> **Exercise objective**:
Lines holding the string "volíme" are the ones to copy; find them all in the data.

*** Supplied material ***

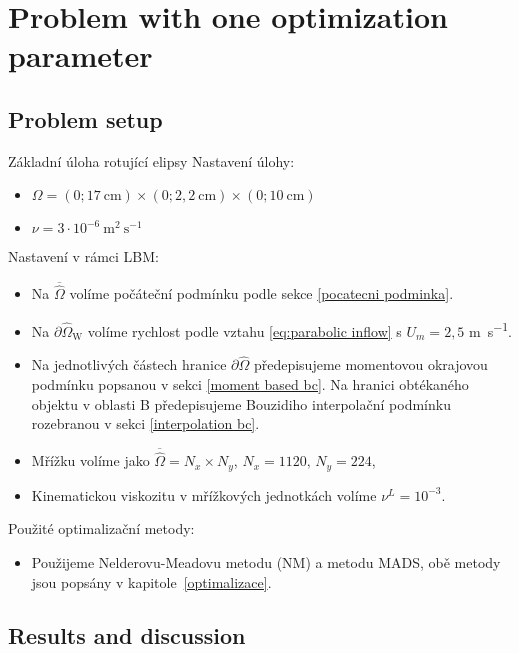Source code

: \section{Problem with one optimization parameter}

\subsection{Problem setup}

\begin{uloha}{Základní úloha rotující elipsy}
	\vspace{2mm}
	Nastavení úlohy:
	\begin{itemize}
		\item $ \Omega=(0 ; 17 \mathrm{~cm}) \times(0 ; 2{,}2 \mathrm{~cm}) \times(0 ; 10 \mathrm{~cm})$
		\item $ \nu=3 \cdot 10^{-6} \mathrm{~m}^{2} \mathrm{~s}^{-1}$
	\end{itemize} 
	Nastavení v rámci LBM:
	\begin{itemize}
		\item Na $ \overline{\hat{\Omega}} $ volíme počáteční podmínku podle sekce \ref{pocatecni podminka}.
		\item Na $ \partial \hat{\Omega}_{\mathrm{W}} $ volíme rychlost podle vztahu \eqref{eq:parabolic inflow} s $ U_m = 2{,}5 $ \si{m s^{-1}}.
		\item Na jednotlivých částech hranice $ \partial \hat{\Omega}$ předepisujeme momentovou okrajovou podmínku popsanou v sekci \ref{moment based bc}. Na hranici obtékaného objektu v oblasti B předepisujeme Bouzidiho interpolační podmínku rozebranou v sekci \ref{interpolation bc}.
		\item Mřížku volíme jako $\overline{\hat{\Omega}} = N_{x} \times N_{y}$, $N_{x} = 1120, \, N_{y} = 224$,
		\item Kinematickou viskozitu v mřížkových jednotkách volíme $\nu^{L} = 10^{-3} $.
	\end{itemize}
	Použité optimalizační metody:
	\begin{itemize}
		\item Použijeme Nelderovu-Meadovu metodu (NM) a metodu MADS, obě metody jsou popsány v kapitole~\ref{optimalizace}.
	\end{itemize}
	\label{ulo:1}
\end{uloha}


\subsection{Results and discussion}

*** End of Supplied material ***

> **Expected output**:
		\item Na $ \overline{\hat{\Omega}} $ volíme počáteční podmínku podle sekce \ref{pocatecni podminka}.
		\item Na $ \partial \hat{\Omega}_{\mathrm{W}} $ volíme rychlost podle vztahu \eqref{eq:parabolic inflow} s $ U_m = 2{,}5 $ \si{m s^{-1}}.
		\item Mřížku volíme jako $\overline{\hat{\Omega}} = N_{x} \times N_{y}$, $N_{x} = 1120, \, N_{y} = 224$,
		\item Kinematickou viskozitu v mřížkových jednotkách volíme $\nu^{L} = 10^{-3} $.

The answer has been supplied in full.